On that budget the Penn Sargus and the Tusnami Airwave. Under $200 for both.


----------



## UOPaul (Apr 14, 2008)

You can get a nice Plueger Medalist for about $70.00, I have been using one for about 3 years now.


----------



## crazyfish77 (Mar 26, 2008)

Shimano Sienna
i've had mine for about 2 years, it still works great
plus its only 37.00, i think(where i got it, 2 years ago)
i'm guessing i little higher maybe, but still one heck of a reel.
as for rod, i'm sure you'll have plenty left over for a good one.


----------



## landingcrew (Jun 17, 2008)

ROD which ever one im building at the time

REEL my new abu garcia ambassadur 5600cs mag ohhhhh baby


----------



## AL_N_VB (Apr 3, 2002)

Rod...I really liked Crawfish's Falcon that I was casting last year, but currently getting a 925? dark blue All Star built....wait and see

Reel... the old silver 2500 Daiwa Capricorn.


----------



## New Kent Newbie (Apr 25, 2006)

Either my stradic 3000 on my 7' crucial or revo inshore on 7' carrot stick


----------



## basstardo (Jun 5, 2006)

Nserch4Drum said:


> Rod...I really liked Crawfish's Falcon that I was casting last year, but currently getting a 925? dark blue All Star built....wait and see
> 
> Reel... the old silver 2500 Daiwa Capricorn.

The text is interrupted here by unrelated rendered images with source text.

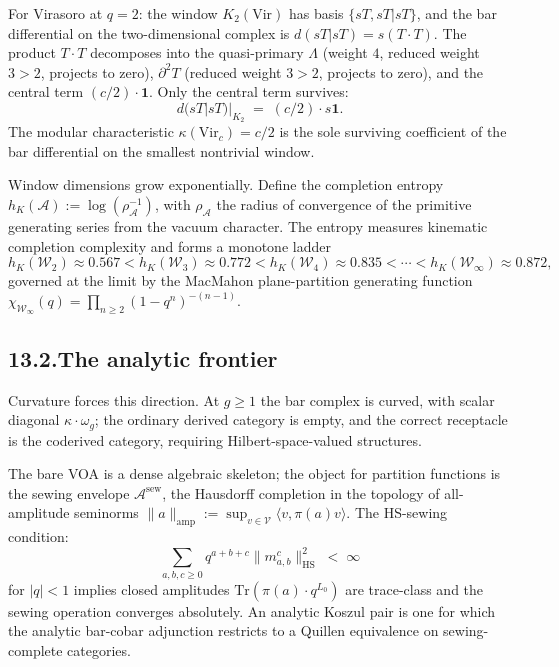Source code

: \documentclass[11pt,reqno]{amsart}
\theoremstyle{definition}
\theoremstyle{remark}
\providecommand{\cA}{\mathcal{A}}
\providecommand{\cV}{\mathcal{V}}
\providecommand{\cW}{\mathcal{W}}
\providecommand{\Vir}{\mathrm{Vir}}
\providecommand{\Tr}{\mathrm{Tr}}
\numberwithin{equation}{section}
\begin{document}
For Virasoro at $q = 2$: the window $K_2(\Vir)$ has basis
$\{sT, sT|sT\}$, and the bar differential on the two-dimensional
complex is $d(sT|sT) = s(T\cdot T)$. The product $T\cdot T$
decomposes into the quasi-primary $\Lambda$ (weight $4$,
reduced weight $3 > 2$, projects to zero), $\partial^2 T$
(reduced weight $3 > 2$, projects to zero), and the central
term $(c/2)\cdot\mathbf 1$. Only the central term survives:
\[
d(sT|sT)|_{K_2} \;=\; (c/2)\cdot s\mathbf 1.
\]
The modular characteristic $\kappa(\Vir_c) = c/2$ is the sole
surviving coefficient of the bar differential on the smallest
nontrivial window.

Window dimensions grow exponentially. Define the completion
entropy $h_K(\cA) := \log(\rho_\cA^{-1})$, with $\rho_\cA$ the
radius of convergence of the primitive generating series from
the vacuum character. The entropy measures kinematic
completion complexity and forms a monotone ladder
\[
h_K(\cW_2) \approx 0.567
< h_K(\cW_3) \approx 0.772
< h_K(\cW_4) \approx 0.835
< \cdots
< h_K(\cW_\infty) \approx 0.872,
\]
governed at the limit by the MacMahon plane-partition
generating function
$\chi_{\cW_\infty}(q) = \prod_{n \ge 2}(1 - q^n)^{-(n-1)}$.

\subsection*{13.2.\enspace The analytic frontier}

Curvature forces this direction. At $g \ge 1$ the bar complex is
curved, with scalar diagonal $\kappa\cdot\omega_g$;
the ordinary derived category is empty, and the correct
receptacle is the coderived category, requiring
Hilbert-space-valued structures.

The bare VOA is a dense algebraic skeleton; the object for
partition functions is the sewing envelope $\cA^{\mathrm{sew}}$,
the Hausdorff completion in the topology of all-amplitude
seminorms $\|a\|_{\mathrm{amp}} := \sup_{v \in \cV}
\langle v, \pi(a) v\rangle$. The HS-sewing condition:
\[
\sum_{a,b,c \ge 0} q^{a+b+c}\|m^c_{a,b}\|^2_{\mathrm{HS}}
\;<\;\infty
\]
for $|q| < 1$ implies closed amplitudes
$\Tr(\pi(a)\cdot q^{L_0})$ are trace-class and the sewing
operation converges absolutely. An analytic Koszul pair is
one for which the analytic bar-cobar adjunction restricts to a
Quillen equivalence on sewing-complete categories.
\end{document}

It's a GP965. AllStar Blank, 8', Medium power


----------



## Mdt1992 (Sep 3, 2007)

i use a shimano sahara 4000- $80
with a tsunami airwave 7'---- $65
total------------------------$145


----------



## landingcrew (Jun 17, 2008)

oooohhhh the g965 is a sweet "plugging" rod good for everything.


----------



## AL_N_VB (Apr 3, 2002)

basstardo said:


> It's a GP965. AllStar Blank, 8', Medium power


HMMM.. wonder how you would know that

Terry,
Ya get started on her yet? BTW... it will be a 3500 Daiwa Inshore that will be paired to that rod.


----------



## basstardo (Jun 5, 2006)

I'm psychic. Errr, psycho. One of the two. 

Not yet, I'm waiting on some more cork to come in. I didn't have as much as I thought I had. Should be here by Monday according to the folks I ordered from, but I'm waiting on a couple guids from FishSticks as well. Check your PM's.


----------



## AL_N_VB (Apr 3, 2002)

basstardo said:


> I'm psychic. Errr, psycho. One of the two.
> 
> Not yet, I'm waiting on some more cork to come in. I didn't have as much as I thought I had. Should be here by Monday according to the folks I ordered from, but I'm waiting on a couple guids from FishSticks as well. Check your PM's.



thanks...now I can 1 up Dr.Bubba


----------



## SkunkApe (Dec 9, 2006)

I could make a vulgar joke about....well forget it. 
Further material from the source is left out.